Pivot table with calculated columns based on grouping variable

Hi,

I am working on a pivot table where new columns need to be created using the value of a grouping column. In my original dataset I have more grouping variables, but I have used a simple example below to illustrate the task.

If I have a table, 

t:(col1:1 1 2 2;col2:10 10 20 20; col3:5.0 2.0 2.3 2.4; grp:aabc)

col1 col2 col3  grp

1    10   5.0     a

1    10   2.0     a

2    20   2.3     b

2    20   2.4     c

I need to find the sum of col3 grouped by col1 and col2 and add columns for each distinct value in the column called “grp” (the last column above)

My current solution ----

select sumgrpa:sum col3[where grp=a], sumgrpb:sum col3[where grp=b], sumgrpc:sum col3[where grp=`c] by col1, col2 from t

The final result, based on the above would look like,

col1 col2  sumgrpa   sumgrpb   sumgrpc

1    10         7.0         0         0

2    20          0       2.3       2.4

While I do have a working solution as shown above, it’s a bit cumbersome having to create columns manually with distinct values.
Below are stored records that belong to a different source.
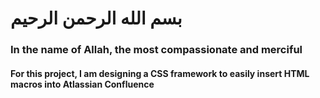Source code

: # بسم الله الرحمن الرحیم

### In the name of Allah, the most compassionate and merciful

#### For this project, I am designing a CSS framework to easily insert HTML macros into Atlassian Confluence
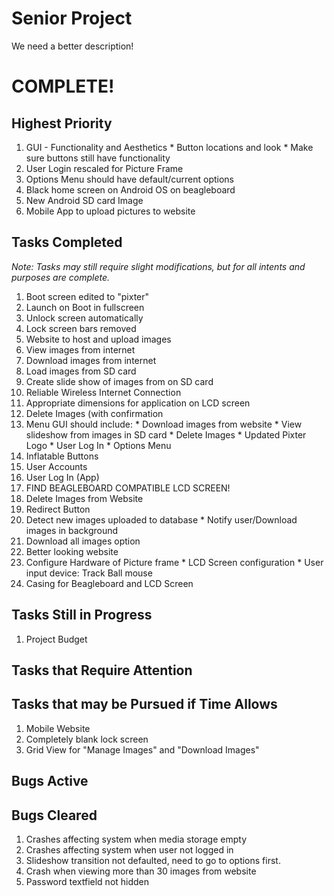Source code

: # Senior Project #
We need a better description!


# COMPLETE! #

## Highest Priority ##

  1. GUI - Functionality and Aesthetics
    * Button locations and look
    * Make sure buttons still have functionality
  1. User Login rescaled for Picture Frame
  1. Options Menu should have default/current options
  1. Black home screen on Android OS on beagleboard
  1. New Android SD card Image
  1. Mobile App to upload pictures to website

## Tasks Completed ##
_Note: Tasks may still require slight modifications, but for all intents and purposes are complete._

  1. Boot screen edited to "pixter"
  1. Launch on Boot in fullscreen
  1. Unlock screen automatically
  1. Lock screen bars removed
  1. Website to host and upload images
  1. View images from internet
  1. Download images from internet
  1. Load images from SD card
  1. Create slide show of images from on SD card
  1. Reliable Wireless Internet Connection
  1. Appropriate dimensions for application on LCD screen
  1. Delete Images (with confirmation
  1. Menu GUI should include:
    * Download images from website
    * View slideshow from images in SD card
    * Delete Images
    * Updated Pixter Logo
    * User Log In
    * Options Menu
  1. Inflatable Buttons
  1. User Accounts
  1. User Log In (App)
  1. FIND BEAGLEBOARD COMPATIBLE LCD SCREEN!
  1. Delete Images from Website
  1. Redirect Button
  1. Detect new images uploaded to database
    * Notify user/Download images in background
  1. Download all images option
  1. Better looking website
  1. Configure Hardware of Picture frame
    * LCD Screen configuration
    * User input device: Track Ball mouse
  1. Casing for Beagleboard and LCD Screen


## Tasks Still in Progress ##


  1. Project Budget


## Tasks that Require Attention ##



## Tasks that may be Pursued if Time Allows ##

  1. Mobile Website
  1. Completely blank lock screen
  1. Grid View for "Manage Images" and "Download Images"

## Bugs Active ##



## Bugs Cleared ##
  1. Crashes affecting system when media storage empty
  1. Crashes affecting system when user not logged in
  1. Slideshow transition not defaulted, need to go to options first.
  1. Crash when viewing more than 30 images from website
  1. Password textfield not hidden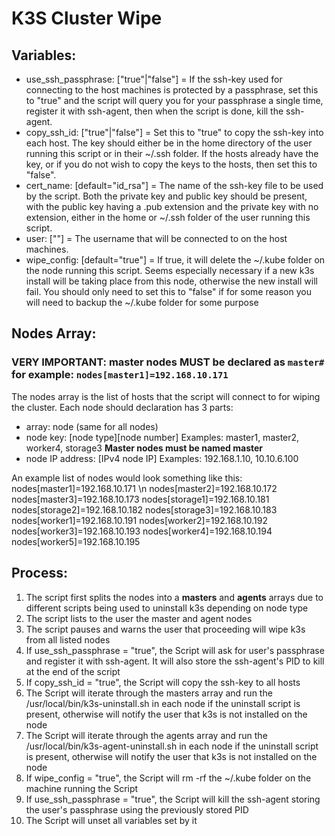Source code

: # K3S Cluster Wipe

## Variables:
- use_ssh_passphrase: ["true"|"false"] = If the ssh-key used for connecting to the host machines is protected by a passphrase, set this to "true" and the script will query you for your passphrase a single time, register it with ssh-agent, then when the script is done, kill the ssh-agent.
- copy_ssh_id: ["true"|"false"] = Set this to "true" to copy the ssh-key into each host. The key should either be in the home directory of the user running this script or in their ~/.ssh folder. If the hosts already have the key, or if you do not wish to copy the keys to the hosts, then set this to "false".
- cert_name: [default="id_rsa"] = The name of the ssh-key file to be used by the script. Both the private key and public key should be present, with the public key having a .pub extension and the private key with no extension, either in the home or ~/.ssh folder of the user running this script.
- user: ["<username>"] = The username that will be connected to on the host machines.
- wipe_config: [default="true"] = If true, it will delete the ~/.kube folder on the node running this script. Seems especially necessary if a new k3s install will be taking place from this node, otherwise the new install will fail. You should only need to set this to "false" if for some reason you will need to backup the ~/.kube folder for some purpose

## Nodes Array:
### VERY IMPORTANT: master nodes MUST be declared as `master#` for example: `nodes[master1]=192.168.10.171`

The nodes array is the list of hosts that the script will connect to for wiping the cluster. Each node should declaration has 3 parts:
- array: node (same for all nodes)
- node key: [node type][node number] Examples: master1, master2, worker4, storage3 **Master nodes must be named master**
- node IP address: [IPv4 node IP] Examples: 192.168.1.10, 10.10.6.100

An example list of nodes would look something like this:
nodes[master1]=192.168.10.171 \n
nodes[master2]=192.168.10.172
nodes[master3]=192.168.10.173
nodes[storage1]=192.168.10.181
nodes[storage2]=192.168.10.182
nodes[storage3]=192.168.10.183
nodes[worker1]=192.168.10.191
nodes[worker2]=192.168.10.192
nodes[worker3]=192.168.10.193
nodes[worker4]=192.168.10.194
nodes[worker5]=192.168.10.195

## Process:
1. The script first splits the nodes into a **masters** and **agents** arrays due to different scripts being used to uninstall k3s depending on node type
2. The script lists to the user the master and agent nodes
3. The script pauses and warns the user that proceeding will wipe k3s from all listed nodes
4. If use_ssh_passphrase = "true", the Script will ask for user's passphrase and register it with ssh-agent. It will also store the ssh-agent's PID to kill at the end of the script
5. If copy_ssh_id = "true", the Script will copy the ssh-key to all hosts
6. The Script will iterate through the masters array and run the /usr/local/bin/k3s-uninstall.sh in each node if the uninstall script is present, otherwise will notify the user that k3s is not installed on the node
7. The Script will iterate through the agents array and run the /usr/local/bin/k3s-agent-uninstall.sh in each node if the uninstall script is present, otherwise will notify the user that k3s is not installed on the node
8. If wipe_config = "true", the Script will rm -rf the ~/.kube folder on the machine running the Script
9. If use_ssh_passphrase = "true", the Script will kill the ssh-agent storing the user's passphrase using the previously stored PID
10. The Script will unset all variables set by it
Further, since my dataset is fairly large (~ 500 million rows), I am looking for a less computationally expensive and faster solution. I don’t know if it can be any simpler, but there is likely a more elegant solution which can be produced. I have seen the example of Pivot in the Cookbooks, but not sure how I can apply it in a situation like this.

Thanks in advance,

  • Raj.

Hi,

a bit more flexible solution (based on cookbook pivot):

G:asc distinct exec grp from t
exec G#grp!s by col1,col2 from exec s:sum col3 by col1,col2,grp from t

since this is slover than your solution, I was a bit reluctant to post it… at least no manually created cols ;-)
didn’t had time but maybe we could reuse first grouping, this should improve this…

cheers
Pat